Characteristics of basic data types

At first glance, the following two programs will look identical to you:

def main():
    number = int(input("Input a number: "))
    if number < 0:
        print("Must be non-negative!")
    else:
        result = 1;
        while number > 0:
            result = result * number
            number -= 1
        print("Factorial is:", result)

main()
#include <iostream>

using namespace std;

int main() {
    cout << "Input a number: ";
    int number = 0;
    cin >> number;

    if ( number < 0 ) {
        cout << "Must be non-negative!" << endl;
    } else {
        int result = 1;
        while ( number > 0 ) {
            result = result * number;
            --number;
        }
        cout << "Factorial is: " << result << endl;
    }
}

Then again, if you run the programs and set the initial value at, for example, 17, Python program will print 355687428096000, the C++ program -288522240. The result of the C++ is undoubtedly wrong, because the value of a factorial (the multiplication of non-negative numbers) may not be negative. What causes this problem?

In a way, Python is a rare programming language, because the value of integers is not limited. Most of the other programming languages present integers (and other types of numbers) on machine language level as a certain, fixed amount of bits. This amount of bits usually depends on the processor architecture that is used, but sometimes it also depends on the chosen compiler. In the case of integers, the typical amount of bits is 32, but in some cases, it is 16 or 64.

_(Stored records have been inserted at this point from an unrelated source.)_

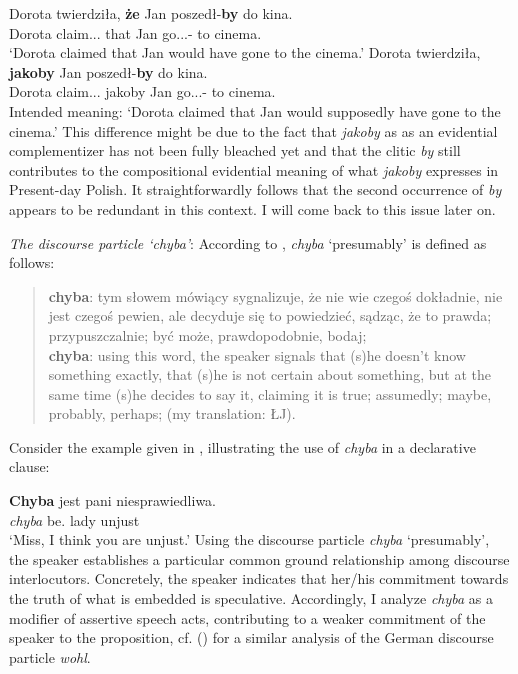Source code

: \documentclass[output=paper
,modfonts
,nonflat]{langsci/langscibook}
\begin{document}
 \ea \ea \gll	Dorota twierdziła, \textbf{że} Jan poszedł-\textbf{by} do kina. \\
 		Dorota claim.{\lptcp}.{\sg}.{\fem} that Jan go.{\lptcp}.{\sg}.{\masc}-{\subj} to cinema.{\gen} \\
		\glt`Dorota claimed that Jan would have gone to the cinema.' 
		\ex\gll		*Dorota twierdziła, \textbf{jakoby} Jan poszedł-\textbf{by} do kina. \\
 			Dorota claim.{\lptcp}.{\sg}.{\fem} jakoby Jan go.{\lptcp}.{\sg}.{\masc}-{\subj} to cinema.{\gen} \\
		\glt Intended meaning: `Dorota claimed that Jan would supposedly have gone to the cinema.' 	
\z\z
This difference might be due to the fact that \emph{jakoby} as as an evidential complementizer has not been fully bleached yet and that the clitic \emph{by} still contributes to the compositional evidential meaning of what \emph{jakoby} expresses in Present-day Polish. It straightforwardly follows that the second occurrence of \emph{by} appears to be redundant in this context. I will come back to this issue later on. 

\emph{The discourse particle `chyba'}: According to \textcite{SWJP1998}, \emph{chyba} `presumably' is defined as follows:

\begin{quote}
\textbf{chyba}: tym słowem mówiący sygnalizuje, że nie wie czegoś dokładnie, nie jest czegoś pewien, ale decyduje się to powiedzieć, sądząc, że to prawda; przypuszczalnie; być może, prawdopodobnie, bodaj; \\ \textbf{chyba}: using this word, the speaker signals that (s)he doesn't know something exactly, that (s)he is not certain about something, but at the same time (s)he decides to say it, claiming it is true; assumedly; maybe, probably, perhaps;  (my translation: ŁJ).  \newline \textcite[117]{SWJP1998}
\end{quote}

\noindent Consider the example given in , illustrating the use of \emph{chyba} in a declarative clause:

\ea \gll \textbf{Chyba} jest pani niesprawiedliwa. \label{chyba} \\
		\emph{chyba} be.{\thirdperson}{\sg} lady unjust \\
\glt	`Miss, I think you are unjust.' 
\z
Using the discourse particle \emph{chyba} `presumably', the speaker establishes a particular common ground relationship among discourse interlocutors. Concretely, the speaker indicates that her\slash his commitment towards the truth of what is embedded is speculative. Accordingly, I analyze \emph{chyba} as a modifier of assertive speech acts, contributing to a weaker commitment of the speaker to the proposition, cf. \citeauthor{Zimmermann2004} (\citeyear{Zimmermann2004, Zimmermann2011a})  for a similar analysis of the German discourse particle \emph{wohl}.
\end{document}
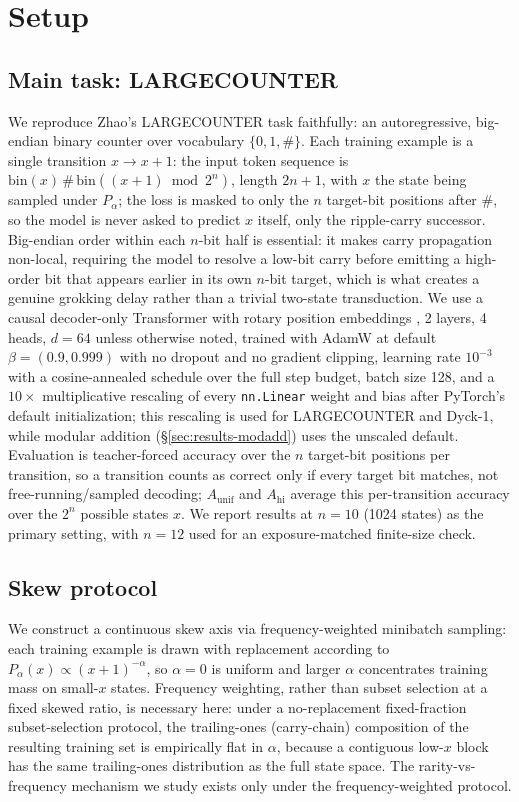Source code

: \documentclass[11pt]{article}
\begin{document}
\section{Setup}

\subsection{Main task: LARGECOUNTER}
We reproduce Zhao's LARGECOUNTER task faithfully: an autoregressive, big-endian binary counter over vocabulary $\{0,1,\#\}$. Each training example is a single transition $x\to x+1$: the input token sequence is $\mathrm{bin}(x)\,\#\,\mathrm{bin}((x+1)\bmod 2^n)$, length $2n+1$, with $x$ the state being sampled under $P_\alpha$; the loss is masked to only the $n$ target-bit positions after \#, so the model is never asked to predict $x$ itself, only the ripple-carry successor. Big-endian order within each $n$-bit half is essential: it makes carry propagation non-local, requiring the model to resolve a low-bit carry before emitting a high-order bit that appears earlier in its own $n$-bit target, which is what creates a genuine grokking delay rather than a trivial two-state transduction. We use a causal decoder-only Transformer \citep{vaswani2017attention} with rotary position embeddings \citep{su2021roformer}, 2 layers, 4 heads, $d=64$ unless otherwise noted, trained with AdamW \citep{loshchilov2019decoupled} at default $\beta=(0.9,0.999)$ with no dropout and no gradient clipping, learning rate $10^{-3}$ with a cosine-annealed schedule over the full step budget, batch size 128, and a $10\times$ multiplicative rescaling of every \texttt{nn.Linear} weight and bias after PyTorch's default initialization; this rescaling is used for LARGECOUNTER and Dyck-1, while modular addition (\S\ref{sec:results-modadd}) uses the unscaled default. Evaluation is teacher-forced accuracy over the $n$ target-bit positions per transition, so a transition counts as correct only if every target bit matches, not free-running/sampled decoding; $A_{\mathrm{unif}}$ and $A_{\mathrm{hi}}$ average this per-transition accuracy over the $2^n$ possible states $x$. We report results at $n=10$ (1024 states) as the primary setting, with $n=12$ used for an exposure-matched finite-size check.

\subsection{Skew protocol}
We construct a continuous skew axis via frequency-weighted minibatch sampling: each training example is drawn with replacement according to $P_\alpha(x)\propto(x+1)^{-\alpha}$, so $\alpha=0$ is uniform and larger $\alpha$ concentrates training mass on small-$x$ states. Frequency weighting, rather than subset selection at a fixed skewed ratio, is necessary here: under a no-replacement fixed-fraction subset-selection protocol, the trailing-ones (carry-chain) composition of the resulting training set is empirically flat in $\alpha$, because a contiguous low-$x$ block has the same trailing-ones distribution as the full state space. The rarity-vs-frequency mechanism we study exists only under the frequency-weighted protocol.
\end{document}
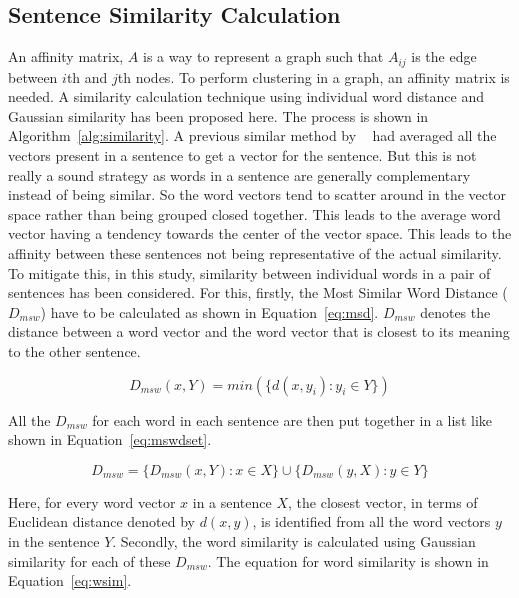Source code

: \subsection{Sentence Similarity Calculation}\label{subsec:sentence-similarity-calculation}
An affinity matrix, $A$ is a way to represent a graph such that $A_{ij}$ is the edge
between $i$th and $j$th nodes.
To perform clustering in a graph, an affinity matrix is needed.
A similarity calculation technique using individual word distance and
Gaussian similarity has been proposed here.
The process is shown in Algorithm~\ref{alg:similarity}.
A previous similar method by \citeauthor{roychowdhury-etal-2022-spectral-base}~\cite{roychowdhury-etal-2022-spectral-base}
had averaged all the vectors present in a sentence to get a vector for the sentence.
But this is not really a sound strategy as words in a sentence are generally complementary instead of being similar.
So the word vectors tend to scatter around in the vector space rather than being grouped closed together.
This leads to the average word vector having a tendency towards the center of the vector space.
This leads to the affinity between these sentences not being representative of the actual similarity.\\

To mitigate this, in this study, similarity between individual words in a pair of sentences has been considered.
For this, firstly, the Most Similar Word Distance ($D_{msw}$) have to be calculated as shown in Equation~\ref{eq:msd}.
$D_{msw}$ denotes the distance between a word vector and the word vector that
is closest to its meaning to the other sentence.

\begin{equation}\label{eq:msd}
    D_{msw}(x,Y) = min(\{d(x,y_i) : y_i \in Y \})
\end{equation}

All the $D_{msw}$ for each word in each sentence are then put together in a list like shown in
Equation~\ref{eq:mswdset}.

\begin{equation}
    D_{msw} = \{D_{msw}(x,Y) : x \in X\} \cup \{D_{msw}(y,X) : y \in Y\}
    \label{eq:mswdset}
\end{equation}

Here, for every word vector $x$ in a sentence $X$, the closest vector, in terms of
Euclidean distance denoted by $d(x,y)$, is identified from all the word vectors $y$ in the sentence $Y$.
Secondly, the word similarity is calculated using Gaussian similarity for each of these $D_{msw}$.
The equation for word similarity is shown in Equation~\ref{eq:wsim}.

If the processor of the computer presents integers with 32 bits, it will not be able to process other integers than the ones between -2147483648 and  2147483647 (altogether 232 different integers). If the result of a calculation on that processor is an integer that may not be presented with 32 bits, it happens an overflow. The overflow will naturally make the result incorrect.

../../_images/speed_odometer.jpg

One could compare overflow to the moment when the odometer (the distance gauge) of your car reaches its highest number, and ”spins around” back to the smallest number it is capable of showing. (Kuva: Ant75)

A similar situation may arise when calculating with real numbers, despite the fact that bit amounts and numerical values are not the same, because real numbers are presented in a different form than integers. Underflow means the situation where you count with real numbers and the absolute value of the result is too small for the processor to differentiate between result and zero.

When a programmer works with C++, they have some power over how numbers are processed. For example, there are several data types meant for presenting integers in C++, while there was only one in Python.

Since the aforementioned trivia is not vital at this point, the data types we will be using on this course are as follows:

  • int - the normal integer, fit for dealing with positive and negative values
  • unsigned int - integer type fit for non-negative numbers (natural numbers) only
  • long int - type that may allow a larger area of presentation than the usual int type, but only if the processor architecture of the computer supports it
  • unsigned long int - a rather logical combination of the two types above.

It is vital to note that C++ language does not define the amount of bits used to present numeric data types. Therefore, you should not trust all of the integers of the int type always to be presented by 32 bits, even though this applies to the working environment of our course.